■ **What to work on**:
Retype exactly the span of lines below from the one with "Fallout Shelter - Save Editor" through the one with "fONv MinNvis fO All". Do not include pictures.

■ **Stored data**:
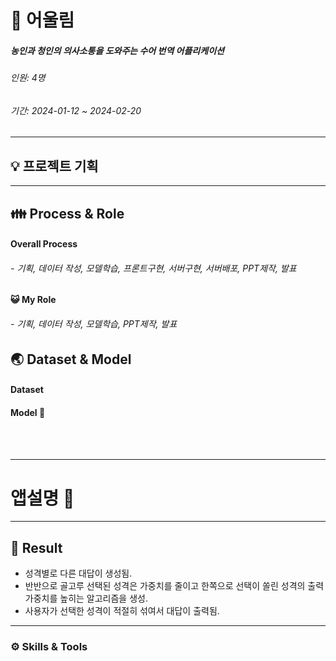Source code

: # 👶 어울림
##### 농인과 청인의 의사소통을 도와주는 수어 번역 어플리케이션
###### 인원: 4명
###### 기간: 2024-01-12 ~ 2024-02-20
-----------------
## 💡 프로젝트 기획




<hr>

## 👪 Process & Role
#### Overall Process
###### - 기획, 데이터 작성, 모델학습, 프론트구현, 서버구현, 서버배포, PPT제작, 발표
#### 😺 My Role
###### - 기획, 데이터 작성, 모델학습, PPT제작, 발표

## 🌏 Dataset & Model
#### Dataset



#### Model 🚀



<br>
<br>

-----------------  
# **앱설명 🎨**


-----------------
## 🌈 Result


- 성격별로 다른 대답이 생성됨.
- 반반으로 골고루 선택된 성격은 가중치를 줄이고 한쪽으로 선택이 쏠린 성격의 출력 가중치를 높히는 알고리즘을 생성.
- 사용자가 선택한 성격이 적절히 섞여서 대답이 출력됨.

-----------------
### ⚙️ Skills & Tools

<p>
 
</p>

<p>
  
</p>
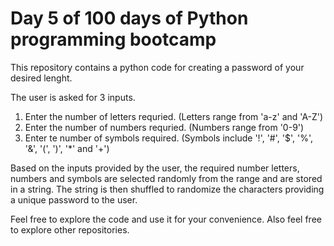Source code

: # Day 5 of 100 days of Python programming bootcamp

This repository contains a python code for creating a password of your desired lenght.

The user is asked for 3 inputs.
1. Enter the number of letters requried. (Letters range from 'a-z' and 'A-Z')
2. Enter the number of numbers requried. (Numbers range from '0-9')
3. Enter te number of symbols required. (Symbols include '!', '#', '$', '%', '&', '(', ')', '*' and '+')

Based on the inputs provided by the user, the required number letters, numbers and symbols are selected randomly from the range and are stored in a string. The string is then shuffled to randomize the characters providing a unique password to the user.

Feel free to explore the code and use it for your convenience. Also feel free to explore other repositories.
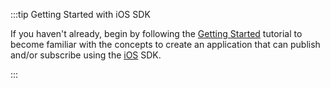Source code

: :::tip Getting Started with iOS SDK

If you haven't already, begin by following the [Getting Started](/millicast/client-sdks/ios/ios-getting-started-with-subscribing.md) tutorial to become familiar with the concepts to create an application that can publish and/or subscribe using the [iOS](/millicast/client-sdks/ios/index.mdx) SDK.

:::
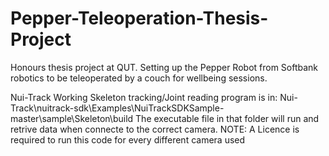 # Pepper-Teleoperation-Thesis-Project
Honours thesis project at QUT. Setting up the Pepper Robot from Softbank robotics to be teleoperated by a couch for wellbeing sessions. 

Nui-Track Working Skeleton tracking/Joint reading program is in: Nui-Track\nuitrack-sdk\Examples\NuiTrackSDKSample-master\sample\Skeleton\build
  The executable file in that folder will run and retrive data when connecte to the correct camera.
  NOTE: A Licence is required to run this code for every different camera used 
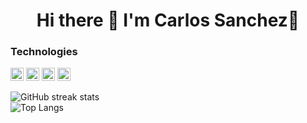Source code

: <div align="center">
  <h1 align="center"> Hi there 👋 I'm Carlos Sanchez👋</h1>
</div>

<!--
**CarlosSanchezAlcala/CarlosSanchezAlcala** is a ✨ _special_ ✨ repository because its `README.md` (this file) appears on your GitHub profile.

Here are some ideas to get you started:

- 🔭 I’m currently working on ...
- 🌱 I’m currently learning ...
- 👯 I’m looking to collaborate on ...
- 🤔 I’m looking for help with ...
- 💬 Ask me about ...
- 📫 How to reach me: ...
- 😄 Pronouns: ...
- ⚡ Fun fact: ...
-->

### Technologies
  <img src="https://github.com/get-icon/geticon/raw/master/icons/typescript-icon.svg" alt="Typescript" width="21px" height="21px">
  <img src="https://github.com/get-icon/geticon/raw/master/icons/javascript.svg" alt="JavaScript" width="21px" height="21px">
  <img src="https://github.com/get-icon/geticon/raw/master/icons/angular-icon.svg" alt="Angular" width="21px" height="21px">
  <img src="https://github.com/get-icon/geticon/raw/master/icons/css-3.svg" alt="CSS3" width="21px" height="21px">

![GitHub streak stats](https://streak-stats.demolab.com/?user=CarlosSanchezAlcala)  
![Top Langs](https://github-readme-stats.vercel.app/api/top-langs/?username=CarlosSanchezAlcala&layout=compact)
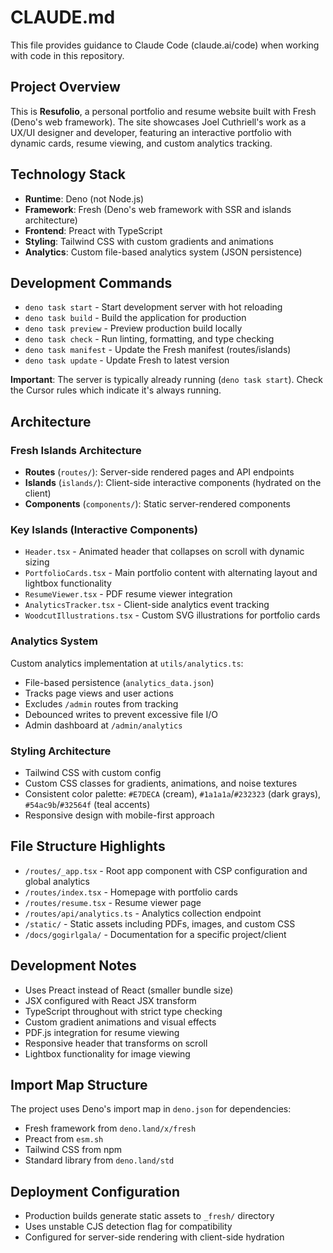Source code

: # CLAUDE.md

This file provides guidance to Claude Code (claude.ai/code) when working with
code in this repository.

## Project Overview

This is **Resufolio**, a personal portfolio and resume website built with Fresh
(Deno's web framework). The site showcases Joel Cuthriell's work as a UX/UI
designer and developer, featuring an interactive portfolio with dynamic cards,
resume viewing, and custom analytics tracking.

## Technology Stack

- **Runtime**: Deno (not Node.js)
- **Framework**: Fresh (Deno's web framework with SSR and islands architecture)
- **Frontend**: Preact with TypeScript
- **Styling**: Tailwind CSS with custom gradients and animations
- **Analytics**: Custom file-based analytics system (JSON persistence)

## Development Commands

- `deno task start` - Start development server with hot reloading
- `deno task build` - Build the application for production
- `deno task preview` - Preview production build locally
- `deno task check` - Run linting, formatting, and type checking
- `deno task manifest` - Update the Fresh manifest (routes/islands)
- `deno task update` - Update Fresh to latest version

**Important**: The server is typically already running (`deno task start`).
Check the Cursor rules which indicate it's always running.

## Architecture

### Fresh Islands Architecture

- **Routes** (`routes/`): Server-side rendered pages and API endpoints
- **Islands** (`islands/`): Client-side interactive components (hydrated on the
  client)
- **Components** (`components/`): Static server-rendered components

### Key Islands (Interactive Components)

- `Header.tsx` - Animated header that collapses on scroll with dynamic sizing
- `PortfolioCards.tsx` - Main portfolio content with alternating layout and
  lightbox functionality
- `ResumeViewer.tsx` - PDF resume viewer integration
- `AnalyticsTracker.tsx` - Client-side analytics event tracking
- `WoodcutIllustrations.tsx` - Custom SVG illustrations for portfolio cards

### Analytics System

Custom analytics implementation at `utils/analytics.ts`:

- File-based persistence (`analytics_data.json`)
- Tracks page views and user actions
- Excludes `/admin` routes from tracking
- Debounced writes to prevent excessive file I/O
- Admin dashboard at `/admin/analytics`

### Styling Architecture

- Tailwind CSS with custom config
- Custom CSS classes for gradients, animations, and noise textures
- Consistent color palette: `#E7DECA` (cream), `#1a1a1a`/`#232323` (dark grays),
  `#54ac9b`/`#32564f` (teal accents)
- Responsive design with mobile-first approach

## File Structure Highlights

- `/routes/_app.tsx` - Root app component with CSP configuration and global
  analytics
- `/routes/index.tsx` - Homepage with portfolio cards
- `/routes/resume.tsx` - Resume viewer page
- `/routes/api/analytics.ts` - Analytics collection endpoint
- `/static/` - Static assets including PDFs, images, and custom CSS
- `/docs/gogirlgala/` - Documentation for a specific project/client

## Development Notes

- Uses Preact instead of React (smaller bundle size)
- JSX configured with React JSX transform
- TypeScript throughout with strict type checking
- Custom gradient animations and visual effects
- PDF.js integration for resume viewing
- Responsive header that transforms on scroll
- Lightbox functionality for image viewing

## Import Map Structure

The project uses Deno's import map in `deno.json` for dependencies:

- Fresh framework from `deno.land/x/fresh`
- Preact from `esm.sh`
- Tailwind CSS from npm
- Standard library from `deno.land/std`

## Deployment Configuration

- Production builds generate static assets to `_fresh/` directory
- Uses unstable CJS detection flag for compatibility
- Configured for server-side rendering with client-side hydration

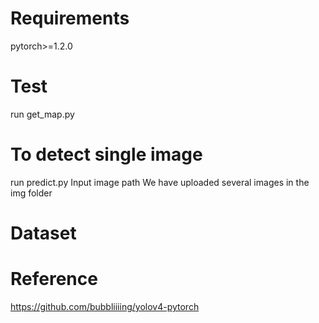# Requirements
pytorch>=1.2.0
# Test
run get_map.py
# To detect single image
run predict.py
Input image path
We have uploaded several images in the img folder
# Dataset


# Reference
https://github.com/bubbliiiing/yolov4-pytorch
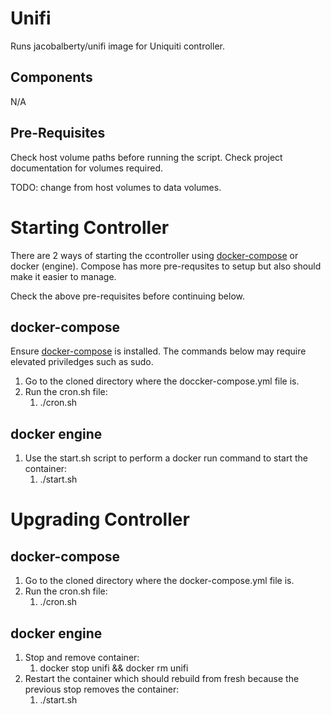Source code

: # Unifi #
Runs jacobalberty/unifi image for Uniquiti controller.

## Components ##
N/A

## Pre-Requisites ##
Check host volume paths before running the script.
Check project documentation for volumes required.

TODO:
change from host volumes to data volumes.

# Starting Controller #
There are 2 ways of starting the ccontroller using [docker-compose](https://docs.docker.com/compose) or docker (engine). Compose has more pre-requsites to setup but also should make it easier to manage.

Check the above pre-requisites before continuing below.

## docker-compose ##
Ensure [docker-compose](https://docs.docker.com/compose/install/) is installed. The commands below may require elevated priviledges such as sudo.

1. Go to the cloned directory where the doccker-compose.yml file is.
2. Run the cron.sh file:
   1. ./cron.sh


## docker engine ##
1. Use the start.sh script to perform a docker run command to start the container:
   1. ./start.sh

# Upgrading Controller #
## docker-compose ##
1. Go to the cloned directory where the docker-compose.yml file is.
2. Run the cron.sh file:
   1. ./cron.sh

## docker engine ##
1. Stop and remove container:
   1. docker stop unifi && docker rm unifi
3. Restart the container which should rebuild from fresh because the previous stop removes the container:
   1. ./start.sh
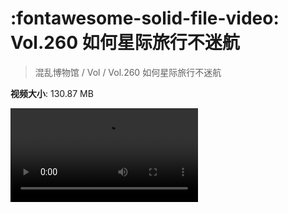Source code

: # :fontawesome-solid-file-video: Vol.260 如何星际旅行不迷航

> 混乱博物馆 / Vol / Vol.260 如何星际旅行不迷航

**视频大小**: 130.87 MB

<div class="video"><video src="https://file.hsyhx.top/archive/混乱博物馆/Vol/Vol.260 如何星际旅行不迷航.mp4" controls preload>🤔 您的浏览器不支持 video 标签</video></div>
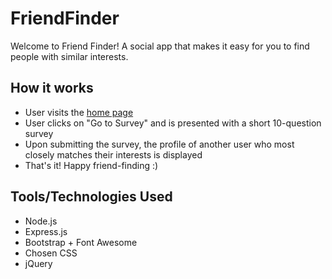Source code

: # FriendFinder
Welcome to Friend Finder!
A social app that makes it easy for you to find people with similar interests.

## How it works
- User visits the [home page](https://sheltered-reef-67361.herokuapp.com/)
- User clicks on "Go to Survey" and is presented with a short 10-question survey
- Upon submitting the survey, the profile of another user who most closely matches their interests is displayed
- That's it! Happy friend-finding :)

## Tools/Technologies Used
- Node.js
- Express.js
- Bootstrap + Font Awesome
- Chosen CSS
- jQuery

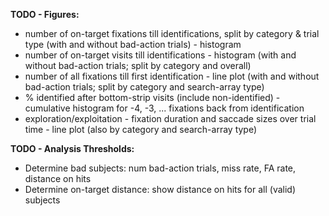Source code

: **TODO - Figures:**
- number of on-target fixations till identifications, split by category & trial type (with and without bad-action trials) - histogram
- number of on-target visits till identifications - histogram (with and without bad-action trials; split by category and overall)
- number of all fixations till first identification - line plot (with and without bad-action trials; split by category and search-array type)
- % identified after bottom-strip visits (include non-identified) - cumulative histogram for -4, -3, ... fixations back from identification
- exploration/exploitation - fixation duration and saccade sizes over trial time - line plot (also by category and search-array type)

**TODO - Analysis Thresholds:**
- Determine bad subjects: num bad-action trials, miss rate, FA rate, distance on hits
- Determine on-target distance: show distance on hits for all (valid) subjects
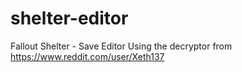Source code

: # shelter-editor
Fallout Shelter - Save Editor
Using the decryptor from https://www.reddit.com/user/Xeth137
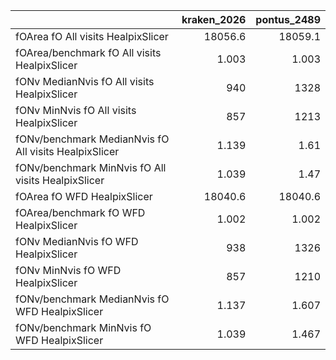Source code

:|                                                       |   kraken_2026 |   pontus_2489 |
|:------------------------------------------------------|--------------:|--------------:|
| fOArea fO All visits HealpixSlicer                    |     18056.6   |     18059.1   |
| fOArea/benchmark fO All visits HealpixSlicer          |         1.003 |         1.003 |
| fONv MedianNvis fO All visits HealpixSlicer           |       940     |      1328     |
| fONv MinNvis fO All visits HealpixSlicer              |       857     |      1213     |
| fONv/benchmark MedianNvis fO All visits HealpixSlicer |         1.139 |         1.61  |
| fONv/benchmark MinNvis fO All visits HealpixSlicer    |         1.039 |         1.47  |
| fOArea fO WFD HealpixSlicer                           |     18040.6   |     18040.6   |
| fOArea/benchmark fO WFD HealpixSlicer                 |         1.002 |         1.002 |
| fONv MedianNvis fO WFD HealpixSlicer                  |       938     |      1326     |
| fONv MinNvis fO WFD HealpixSlicer                     |       857     |      1210     |
| fONv/benchmark MedianNvis fO WFD HealpixSlicer        |         1.137 |         1.607 |
| fONv/benchmark MinNvis fO WFD HealpixSlicer           |         1.039 |         1.467 |
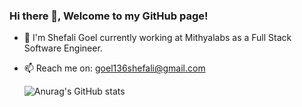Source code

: ### Hi there 👋, Welcome to my GitHub page!

<!--
**shefaligoel136/shefaligoel136** is a ✨ _special_ ✨ repository because its `README.md` (this file) appears on your GitHub profile.
-->


- 🔭 I'm Shefali Goel currently working at Mithyalabs as a Full Stack Software Engineer.
- 📫 Reach me on: goel136shefali@gmail.com

  
  ![Anurag's GitHub stats](https://github-readme-stats.vercel.app/api?username=shefaligoel136&show_icons=true&theme=transparent)
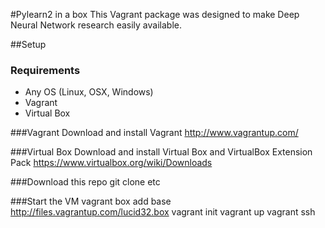 #Pylearn2 in a box
This Vagrant package was designed to make Deep Neural Network research easily available.

##Setup
### Requirements
* Any OS (Linux, OSX, Windows)
* Vagrant
* Virtual Box

###Vagrant
Download and install Vagrant
http://www.vagrantup.com/

###Virtual Box
Download and install Virtual Box and VirtualBox Extension Pack
https://www.virtualbox.org/wiki/Downloads

###Download this repo
git clone etc

###Start the VM
    vagrant box add base http://files.vagrantup.com/lucid32.box
    vagrant init
	vagrant up
    vagrant ssh
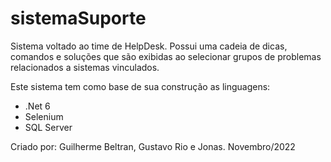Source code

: # sistemaSuporte
Sistema voltado ao time de HelpDesk. Possui uma cadeia de dicas, comandos e soluções que são exibidas ao selecionar grupos de problemas relacionados a sistemas vinculados.

Este sistema tem como base de sua construção as linguagens:
- .Net 6
- Selenium
- SQL Server

Criado por: Guilherme Beltran, Gustavo Rio e Jonas.
Novembro/2022
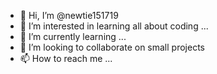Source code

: - 👋 Hi, I’m @newtie151719
- 👀 I’m interested in learning all about coding ...
- 🌱 I’m currently learning ...
- 💞️ I’m looking to collaborate on small projects 
- 📫 How to reach me ...

<!---
newtie151719/newtie151719 is a ✨ special ✨ repository because its `README.md` (this file) appears on your GitHub profile.
You can click the Preview link to take a look at your changes.
--->
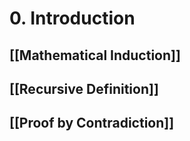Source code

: # 0. Introduction

## [[Mathematical Induction]]

## [[Recursive Definition]]

## [[Proof by Contradiction]]
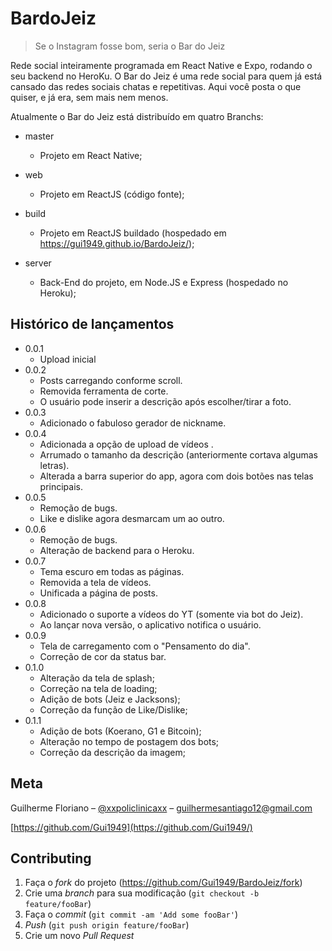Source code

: # BardoJeiz
> Se o Instagram fosse bom, seria o Bar do Jeiz

Rede social inteiramente programada em React Native e Expo, rodando o seu backend no HeroKu. O Bar do Jeiz é uma rede social para quem já está cansado das redes sociais chatas e repetitivas. Aqui você posta o que quiser, e já era, sem mais nem menos.

Atualmente o Bar do Jeiz está distribuído em quatro Branchs:

 * master
     * Projeto em React Native;

 * web
     * Projeto em ReactJS (código fonte);

 * build
     * Projeto em ReactJS buildado (hospedado em https://gui1949.github.io/BardoJeiz/);

 * server
     * Back-End do projeto, em Node.JS e Express (hospedado no Heroku);

## Histórico de lançamentos

* 0.0.1
    * Upload inicial
* 0.0.2
    * Posts carregando conforme scroll. 
    * Removida ferramenta de corte.
    * O usuário pode inserir a descrição após escolher/tirar a foto.
* 0.0.3
    * Adicionado o fabuloso gerador de nickname.
* 0.0.4
    * Adicionada a opção de upload de vídeos .
    * Arrumado o tamanho da descrição (anteriormente cortava algumas letras).
    * Alterada a barra superior do app, agora com dois botões nas telas principais.
* 0.0.5
    * Remoção de bugs.
    * Like e dislike agora desmarcam um ao outro.
* 0.0.6
    * Remoção de bugs.
    * Alteração de backend para o Heroku.
* 0.0.7
    * Tema escuro em todas as páginas.
    * Removida a tela de vídeos.
    * Unificada a página de posts.
* 0.0.8
    * Adicionado o suporte a vídeos do YT (somente via bot do Jeiz).
    * Ao lançar nova versão, o aplicativo notifica o usuário.
* 0.0.9
    * Tela de carregamento com o "Pensamento do dia".
    * Correção de cor da status bar.
* 0.1.0
    * Alteração da tela de splash;
    * Correção na tela de loading;
    * Adição de bots (Jeiz e Jacksons);
    * Correção da função de Like/Dislike;
* 0.1.1
    * Adição de bots (Koerano, G1 e Bitcoin);
    * Alteração no tempo de postagem dos bots;
    * Correção da descrição da imagem;

## Meta

Guilherme Floriano – [@xxpoliclinicaxx](https://twitter.com/xxpoliclinicaxx) – guilhermesantiago12@gmail.com

[https://github.com/Gui1949](https://github.com/Gui1949/)

## Contributing

1. Faça o _fork_ do projeto (<https://github.com/Gui1949/BardoJeiz/fork>)
2. Crie uma _branch_ para sua modificação (`git checkout -b feature/fooBar`)
3. Faça o _commit_ (`git commit -am 'Add some fooBar'`)
4. _Push_ (`git push origin feature/fooBar`)
5. Crie um novo _Pull Request_

[npm-image]: https://img.shields.io/npm/v/datadog-metrics.svg?style=flat-square
[npm-url]: https://npmjs.org/package/datadog-metrics
[npm-downloads]: https://img.shields.io/npm/dm/datadog-metrics.svg?style=flat-square
[travis-image]: https://img.shields.io/travis/dbader/node-datadog-metrics/master.svg?style=flat-square
[travis-url]: https://travis-ci.org/dbader/node-datadog-metrics
[wiki]: https://github.com/seunome/seuprojeto/wiki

■ **Written reply**:
Fallout Shelter - Save Editor
Using the decryptor from https://www.reddit.com/user/Xeth137
Source code

:|                                                       |   kraken_2026 |   pontus_2489 |
|:------------------------------------------------------|--------------:|--------------:|
| fOArea fO All visits HealpixSlicer                    |     18056.6   |     18059.1   |
| fOArea/benchmark fO All visits HealpixSlicer          |         1.003 |         1.003 |
| fONv MedianNvis fO All visits HealpixSlicer           |       940     |      1328     |
| fONv MinNvis fO All visits HealpixSlicer              |       857     |      1213     |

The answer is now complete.